Some advantages of group practices are increased financial security and better control of lifestyle. Because of the larger number of physicians and increased size of the patient base, group practices are usually better able to accept and manage financial risk than solo practices. Group practices may also be able to provide more employee benefits than are feasible in a solo practice, although often less than what may be available in employed physician organizations. Group practices also usually have the resources to manage the administrative tasks associated with running a practice, relieving the individual provider from the need to do this alone. Additionally, the increased number of physicians in a group spreads the burden of covering clinical care in the hospital, at nights, and on weekends across a greater number of people, allowing more flexibility in scheduling relative to a solo practice.

Despite these advantages, autonomy and decision-making ability decrease with the size of any group, increasing the risk for conflict around significant practice issues. Larger practices may also tend to become more bureaucratic and policy driven, and this may be seen as a disadvantage.

Employed Physician Practices

Increasingly, physicians are being employed within one of several practice models. Some hospitals may purchase and manage existing solo or group practices, or may directly hire physicians to work in their inpatient facility or ambulatory clinics. Health care corporations may own and run clinics with employed physicians. And some physician-run groups are structured on an employment model, where a group practice is structured more like a corporation that employs clinicians instead of pursuing a more traditional partnership model.

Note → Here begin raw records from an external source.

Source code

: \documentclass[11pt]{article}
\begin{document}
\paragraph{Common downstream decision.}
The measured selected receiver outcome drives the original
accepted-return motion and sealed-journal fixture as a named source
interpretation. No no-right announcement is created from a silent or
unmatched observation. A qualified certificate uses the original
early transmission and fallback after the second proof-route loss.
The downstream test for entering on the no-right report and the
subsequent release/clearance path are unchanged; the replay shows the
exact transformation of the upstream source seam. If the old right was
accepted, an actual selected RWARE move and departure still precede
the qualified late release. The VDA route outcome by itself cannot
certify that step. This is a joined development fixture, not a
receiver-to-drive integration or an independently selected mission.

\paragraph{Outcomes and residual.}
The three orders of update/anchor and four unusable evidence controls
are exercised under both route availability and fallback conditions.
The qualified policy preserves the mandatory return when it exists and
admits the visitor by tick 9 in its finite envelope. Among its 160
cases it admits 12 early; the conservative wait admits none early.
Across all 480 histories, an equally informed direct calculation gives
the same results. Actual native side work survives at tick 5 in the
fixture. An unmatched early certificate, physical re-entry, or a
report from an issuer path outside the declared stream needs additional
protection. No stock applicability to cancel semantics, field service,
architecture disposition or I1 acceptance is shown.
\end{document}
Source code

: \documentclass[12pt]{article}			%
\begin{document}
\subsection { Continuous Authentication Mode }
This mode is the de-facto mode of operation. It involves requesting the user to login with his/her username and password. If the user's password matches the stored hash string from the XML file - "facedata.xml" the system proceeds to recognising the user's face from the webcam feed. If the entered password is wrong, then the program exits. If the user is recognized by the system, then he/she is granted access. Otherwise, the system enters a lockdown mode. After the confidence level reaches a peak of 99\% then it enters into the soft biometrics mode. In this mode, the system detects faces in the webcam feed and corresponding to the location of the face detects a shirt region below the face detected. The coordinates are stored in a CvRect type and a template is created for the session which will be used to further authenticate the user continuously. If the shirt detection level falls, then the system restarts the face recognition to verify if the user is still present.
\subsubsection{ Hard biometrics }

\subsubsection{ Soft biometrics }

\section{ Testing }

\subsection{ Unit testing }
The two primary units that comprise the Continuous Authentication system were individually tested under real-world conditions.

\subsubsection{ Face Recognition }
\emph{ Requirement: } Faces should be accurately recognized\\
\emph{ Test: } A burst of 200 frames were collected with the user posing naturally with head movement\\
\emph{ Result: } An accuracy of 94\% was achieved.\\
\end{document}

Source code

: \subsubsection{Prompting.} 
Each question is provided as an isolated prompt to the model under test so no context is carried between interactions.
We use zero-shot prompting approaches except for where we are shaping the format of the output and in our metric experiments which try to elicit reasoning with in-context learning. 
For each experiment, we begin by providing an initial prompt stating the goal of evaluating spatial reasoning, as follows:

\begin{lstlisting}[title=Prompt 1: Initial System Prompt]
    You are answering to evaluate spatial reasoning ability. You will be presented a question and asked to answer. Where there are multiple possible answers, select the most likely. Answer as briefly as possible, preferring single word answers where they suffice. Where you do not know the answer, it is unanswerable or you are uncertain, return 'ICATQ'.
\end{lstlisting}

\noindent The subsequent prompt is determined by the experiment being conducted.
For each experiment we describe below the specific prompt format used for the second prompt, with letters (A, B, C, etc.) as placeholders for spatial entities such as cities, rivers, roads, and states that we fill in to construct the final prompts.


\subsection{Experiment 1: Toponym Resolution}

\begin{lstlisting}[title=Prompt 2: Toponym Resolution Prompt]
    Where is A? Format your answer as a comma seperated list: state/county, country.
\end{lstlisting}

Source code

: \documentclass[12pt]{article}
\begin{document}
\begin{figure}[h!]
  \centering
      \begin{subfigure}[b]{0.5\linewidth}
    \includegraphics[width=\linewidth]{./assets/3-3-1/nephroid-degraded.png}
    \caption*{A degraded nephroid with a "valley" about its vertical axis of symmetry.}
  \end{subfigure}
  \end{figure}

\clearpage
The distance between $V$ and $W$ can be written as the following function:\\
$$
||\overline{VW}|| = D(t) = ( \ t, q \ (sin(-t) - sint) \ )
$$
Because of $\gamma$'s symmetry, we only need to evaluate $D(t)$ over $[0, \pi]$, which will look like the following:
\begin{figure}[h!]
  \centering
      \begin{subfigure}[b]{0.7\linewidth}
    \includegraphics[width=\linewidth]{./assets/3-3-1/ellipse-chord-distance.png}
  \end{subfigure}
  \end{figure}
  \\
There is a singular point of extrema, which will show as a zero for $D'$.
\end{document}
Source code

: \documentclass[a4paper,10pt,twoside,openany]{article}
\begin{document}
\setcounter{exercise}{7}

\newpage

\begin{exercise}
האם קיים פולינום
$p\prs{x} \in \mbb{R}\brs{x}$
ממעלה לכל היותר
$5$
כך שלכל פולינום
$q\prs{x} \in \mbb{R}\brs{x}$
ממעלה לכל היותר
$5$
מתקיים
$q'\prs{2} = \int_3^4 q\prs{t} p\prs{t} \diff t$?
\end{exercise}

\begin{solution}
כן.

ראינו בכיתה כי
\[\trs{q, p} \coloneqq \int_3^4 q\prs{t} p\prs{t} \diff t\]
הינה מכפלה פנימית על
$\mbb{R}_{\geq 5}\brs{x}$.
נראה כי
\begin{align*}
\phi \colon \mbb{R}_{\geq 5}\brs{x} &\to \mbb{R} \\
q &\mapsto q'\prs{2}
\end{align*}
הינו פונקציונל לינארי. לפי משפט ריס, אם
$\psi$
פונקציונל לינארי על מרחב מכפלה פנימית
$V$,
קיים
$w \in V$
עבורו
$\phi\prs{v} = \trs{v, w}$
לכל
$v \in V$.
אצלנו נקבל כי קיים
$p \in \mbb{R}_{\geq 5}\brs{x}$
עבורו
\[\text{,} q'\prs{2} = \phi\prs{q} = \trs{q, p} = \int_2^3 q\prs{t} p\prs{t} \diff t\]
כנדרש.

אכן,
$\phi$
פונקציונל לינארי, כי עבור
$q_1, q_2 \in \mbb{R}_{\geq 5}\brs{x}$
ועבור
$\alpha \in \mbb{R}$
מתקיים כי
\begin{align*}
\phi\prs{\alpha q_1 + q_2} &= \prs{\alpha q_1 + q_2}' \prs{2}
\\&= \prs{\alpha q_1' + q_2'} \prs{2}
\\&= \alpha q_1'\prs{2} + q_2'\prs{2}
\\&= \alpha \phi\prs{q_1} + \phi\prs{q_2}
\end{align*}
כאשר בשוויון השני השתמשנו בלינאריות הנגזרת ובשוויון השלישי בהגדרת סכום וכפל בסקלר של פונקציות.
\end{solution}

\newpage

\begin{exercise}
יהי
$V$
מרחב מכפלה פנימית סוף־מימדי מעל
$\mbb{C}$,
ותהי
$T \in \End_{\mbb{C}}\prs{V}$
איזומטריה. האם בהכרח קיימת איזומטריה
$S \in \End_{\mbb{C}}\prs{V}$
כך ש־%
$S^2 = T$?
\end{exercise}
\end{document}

An advantage of being an employed physician is that much of the administrative burden of running a practice is shifted to the employing entity, allowing clinicians to focus more on practicing medicine. Additionally, a baseline level of compensation is usually assured, although productivity demands and incentives may be significant. Because the organizations employing physicians tend to be larger, they usually have more resources than solo or independent group practices. Clinically, this usually means reasonable coverage for clinical responsibilities and improved control of lifestyle. This larger size and increased resources may also translate into more robust support services and opportunities for further education and training.

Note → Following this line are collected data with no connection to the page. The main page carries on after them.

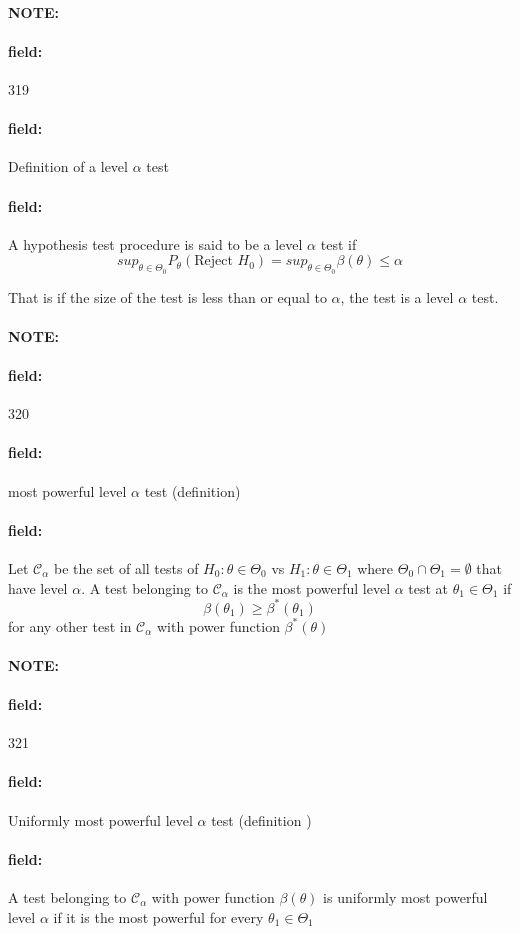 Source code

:\documentclass[12pt]{article}
\newenvironment{note}{\paragraph{NOTE:}}{}
\newenvironment{field}{\paragraph{field:}}{}
\begin{document}
\begin{note}
    \begin{field}
        \tiny 319
    \end{field}
    \begin{field}
        Definition of a level $\alpha$ test
    \end{field}
    \begin{field}
        A hypothesis test procedure is said to be a level $\alpha$ test if
        $$ sup_{\theta \in \Theta_0}P_{\theta}(\text{Reject } H_0) = sup_{\theta \in \Theta_0} \beta(\theta) \leq \alpha$$

        That is if the size of the test is less than or equal to $\alpha$, the test is a level $\alpha$ test.
    \end{field}
\end{note}

\begin{note}
    \begin{field}
        \tiny 320
    \end{field}
    \begin{field}
        most powerful level $\alpha$ test (definition)
    \end{field}
    \begin{field}
        Let $\mathscr{C}_\alpha$ be the set of all tests of $H_0: \theta \in \Theta_0$ vs $H_1: \theta \in \Theta_1$ where $\Theta_0 \cap \Theta_1 = \emptyset$ that have level $\alpha$. A test belonging to $\mathscr{C}_\alpha$ is the most powerful level $\alpha$ test at $\theta_1 \in \Theta_1$ if
        $$\beta(\theta_1) \geq \beta^*(\theta_1)$$
        for any other test in $\mathscr{C}_\alpha$ with power function $\beta^*(\theta)$
    \end{field}
\end{note}

\begin{note}
    \begin{field}
        \tiny 321
    \end{field}
    \begin{field}
        Uniformly most powerful level $\alpha$ test (definition )
    \end{field}
    \begin{field}
        A test belonging to $\mathscr{C}_\alpha$ with power function $\beta(\theta)$ is uniformly most powerful level $\alpha$ if it is the most powerful for every $\theta_1 \in \Theta_1$

    \end{field}
\end{note}
\end{document}
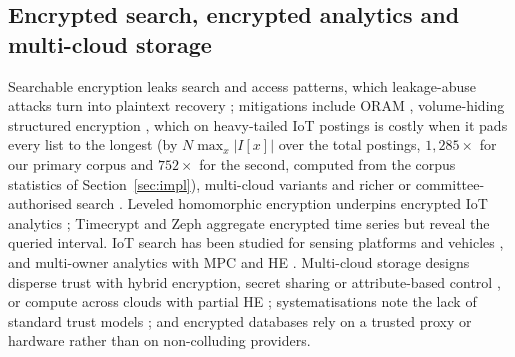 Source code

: \documentclass[a4paper,fleqn]{cas-sc}
\begin{document}
\subsection{Encrypted search, encrypted analytics and multi-cloud storage}
Searchable encryption leaks search and access patterns, which leakage-abuse
attacks turn into plaintext recovery
\citep{islam2012access,cash2015leakage,grubbs2017leakage}; mitigations include
ORAM \citep{goldreich1996software}, volume-hiding structured encryption
\citep{kamara2019computationally,patel2019mitigating}, which on heavy-tailed
IoT postings is costly when it pads every list to the longest (by
$N\max_x|I[x]|$ over the total postings, $1{,}285\times$ for our primary corpus
and $752\times$ for the second, computed from the corpus statistics of
Section~\ref{sec:impl}), multi-cloud variants
\citep{xu2021privacy,xu2023symmetric} and richer or committee-authorised
search \citep{zhang2024secure,yang2023dynamic,du2022lightweight}. Leveled
homomorphic encryption \citep{fan2012somewhat,cryptoeprint:2016/421} underpins
encrypted IoT analytics \citep{halder2022enabling,kamble2024homomorphic};
Timecrypt \citep{timecrypt} and Zeph \citep{zeph} aggregate encrypted time
series but reveal the queried interval. IoT search has been studied for sensing
platforms \citep{xu2019achieving} and vehicles \citep{wu2024distributed}, and
multi-owner analytics with MPC and HE \citep{verma2025secure}. Multi-cloud
storage designs disperse trust with hybrid encryption, secret sharing or
attribute-based control \citep{bharot2025cloudlock,muthuvel2026design}, or
compute across clouds with partial HE \citep{wang2020shamc}; systematisations
note the lack of standard trust models \citep{cryptoeprint:2026/207}; and
encrypted databases \citep{poddar2019arx,crooks2018obladi,dauterman2021snoopy}
rely on a trusted proxy or hardware rather than on non-colluding providers.
\end{document}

The downside of being an employed physician is that physician autonomy may be substantially diminished relative to other practice models. Scheduling and productivity expectations may be beyond your control, and policies and procedures may be developed by others without your input. There may be less clinical flexibility due to limitations of referrals and facilities based on the employing organization. Additionally, there may be other expectations as an employed physician, such as serving on committees or participating in other organizational activities.

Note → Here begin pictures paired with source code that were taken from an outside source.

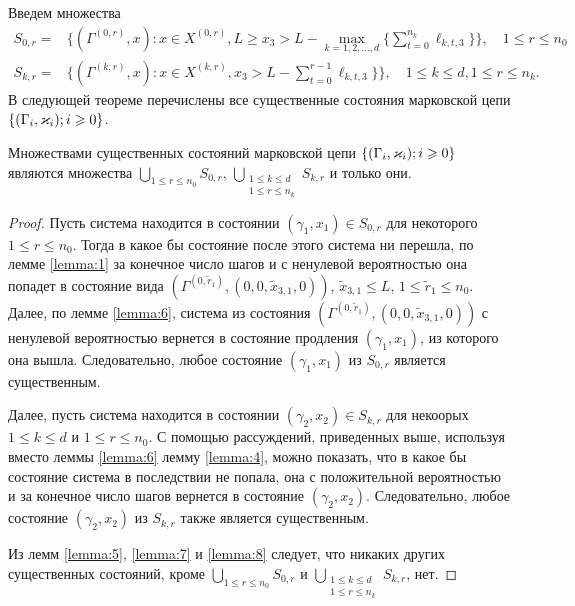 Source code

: \documentclass[a4paper,12pt,russian]{extarticle}
\newcommand{\G}{\Gamma}
\newcommand{\Mark}{\{(\G_i, \vk_i); i \geqslant 0\}}
\newcommand{\ga}[1]{\Gamma^{\left( #1 \right)} }
\begin{document}
Введем множества
\begin{equation*}
\begin{aligned}
S_{0,r} = & \{(\ga{0,r},x) \colon x\in X^{(0,r)}, L \geqslant x_3 > L - \max\limits_{k=1, 2, \ldots, d}\{\sum_{t=0}^{n_k} \ell_{k,t,3}\}\}, \quad 1 \leqslant r \leqslant n_0 \\
S_{k,r} = & \{(\ga{k,r},x) \colon x\in X^{(k,r)},x_3 > L - \sum_{t=0}^{r-1} \ell_{k,t,3}\} \}, \quad 1 \leqslant k \leqslant d, 1 \leqslant r \leqslant n_k.
\end{aligned}
\end{equation*}
В следующей теореме перечислены все существенные состояния марковской цепи $\Mark$.
\begin{theorem}
Множествами существенных состояний марковской цепи $\Mark$ являются множества $\bigcup\limits_{1 \leqslant r \leqslant n_0}S_{0,r}$, $\bigcup\limits_{\substack{1 \leqslant k \leqslant d\\ 1 \leqslant r \leqslant n_k}} S_{k,r}$ и только они.
\end{theorem}
\begin{proof}
Пусть система находится в состоянии $(\gamma_1,x_1) \in S_{0,r}$ для некоторого $1 \leqslant r \leqslant n_0$. Тогда в какое бы состояние после этого система ни перешла, по лемме \ref{lemma:1} за конечное число шагов и с ненулевой вероятностью она попадет в состояние вида $(\ga{0,\tilde{r}_1}, (0,0,\tilde{x}_{3,1},0))$, $\tilde{x}_{3,1} \leqslant L$, $1 \leqslant \tilde{r}_1 \leqslant n_0$.  Далее, по лемме \ref{lemma:6}, система из состояния $(\ga{0,\tilde{r}_1}, (0,0,\tilde{x}_{3,1},0))$ с ненулевой вероятностью вернется в состояние продления $(\gamma_1,x_1)$, из которого она вышла. Следовательно, любое состояние $(\gamma_1,x_1)$ из $S_{0,r}$ является существенным.

Далее, пусть система находится в состоянии $(\gamma_2,x_2) \in S_{k,r}$ для некоорых $1 \leqslant k \leqslant d$ и  $1 \leqslant r \leqslant n_0$. С помощью рассуждений, приведенных выше, используя вместо леммы \ref{lemma:6} лемму \ref{lemma:4}, можно показать, что в какое бы состояние система в последствии не попала, она с положительной вероятностью и за конечное число шагов вернется в состояние $(\gamma_2,x_2)$. Следовательно, любое состояние $(\gamma_2,x_2)$ из $S_{k,r}$ также является существенным.

Из лемм \ref{lemma:5}, \ref{lemma:7} и \ref{lemma:8} следует, что никаких других существенных состояний, кроме $\bigcup\limits_{1 \leqslant r \leqslant n_0}S_{0,r}$ и $\bigcup\limits_{\substack{1 \leqslant k \leqslant d\\ 1 \leqslant r \leqslant n_k}} S_{k,r}$,  нет.
\end{proof}
\end{document}
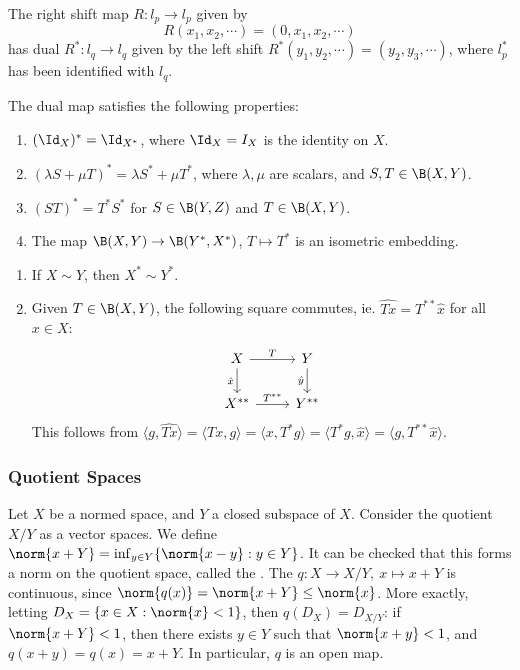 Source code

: \documentclass[a4paper]{article}
\begin{document}
\begin{eg}
  The right shift map $R:l_p\to l_p$ given by
  \[
    R(x_1,x_2,\cdots)=(0,x_1,x_2,\cdots)
  \]
  has dual $R^*:l_q\to l_q$ given by the left shift $R^*(y_1,y_2,\cdots)=(y_2,y_3,\cdots)$, where $l_p^*$ has been identified with $l_q$.
\end{eg}

The dual map satisfies the following properties:
\begin{enumerate}[label=(\arabic*)]
  \item $(\Id_X)^*=\Id_{X^*}$, where $\Id_X=I_X$ is the identity on $X$.
  \item $(\lambda S+\mu T)^*=\lambda S^*+\mu T^*$, where $\lambda,\mu$ are scalars, and $S,T\in\B(X,Y)$.
  \item $(ST)^*=T^*S^*$ for $S\in\B(Y,Z)$ and $T\in\B(X,Y)$.
  \item The map $\B(X,Y)\to\B(Y^*,X^*)$, $T\mapsto T^*$ is an isometric embedding.
\end{enumerate}

\begin{remark}
  \begin{enumerate}[label=(\arabic*)]
    \item If $X\sim Y$, then $X^*\sim Y^*$.
    \item Given $T\in\B(X,Y)$, the following square commutes, ie. $\widehat{Tx}=T^{**}\hat{x}$ for all $x\in X$:
    \[
      \begin{tikzcd}
        X \arrow[r, "T"] \arrow[d, "\hat{x}"'] & Y \arrow[d, "\hat{y}"'] \\
        X^{**} \arrow[r, "T^{**}"]& Y^{**}
      \end{tikzcd}
	 \]
    This follows from $\langle g,\widehat{Tx}\rangle=\langle Tx,g\rangle=\langle x,T^*g\rangle=\langle T^*g,\hat{x}\rangle=\langle g,T^{**}\hat{x}\rangle$.
  \end{enumerate}
\end{remark}

\subsubsection*{Quotient Spaces}
Let $X$ be a normed space, and $Y$ a closed subspace of $X$. Consider the quotient $X/Y$ as a vector spaces. We define $\norm{x+Y}=\inf_{y\in Y}\{\norm{x-y}:y\in Y\}$. It can be checked that this forms a norm on the quotient space, called the . The  $q:X\to X/Y,\ x\mapsto x+Y$ is continuous, since $\norm{q(x)}=\norm{x+Y}\leq\norm{x}$. More exactly, letting $D_X=\{x\in X:\norm{x}<1\}$, then $q(D_X)=D_{X/Y}$: if $\norm{x+Y}<1$, then there exists $y\in Y$ such that $\norm{x+y}<1$, and $q(x+y)=q(x)=x+Y$. In particular, $q$ is an open map.
\end{document}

Other Types of Medical Practices

Some internists work in independent contractor relationships. In this model, the practice (either solo or a group practice) remains independent, but a facility and possibly clinical coverage is shared with other physicians or physician groups. This may spread the costs of running a practice across others and may provide some flexibility in clinical scheduling. The disadvantage to independent contracting is the loss of a degree of decision making as compared to a completely independent solo or small group practice.

Locum tenens (literally "place holder") is an alternative to more permanent employment. Locum tenens positions are temporary (from a few weeks up to a year) that are offered by practices, hospitals, or healthcare organizations that have an unfilled clinical need. Not infrequently, the compensation rate is higher than what the permanent position would offer. Locum tenens offers physicians the opportunity to work in a practice or an area for a short period of time which enables you to see what a practice type or location is like without committing to long-term employment.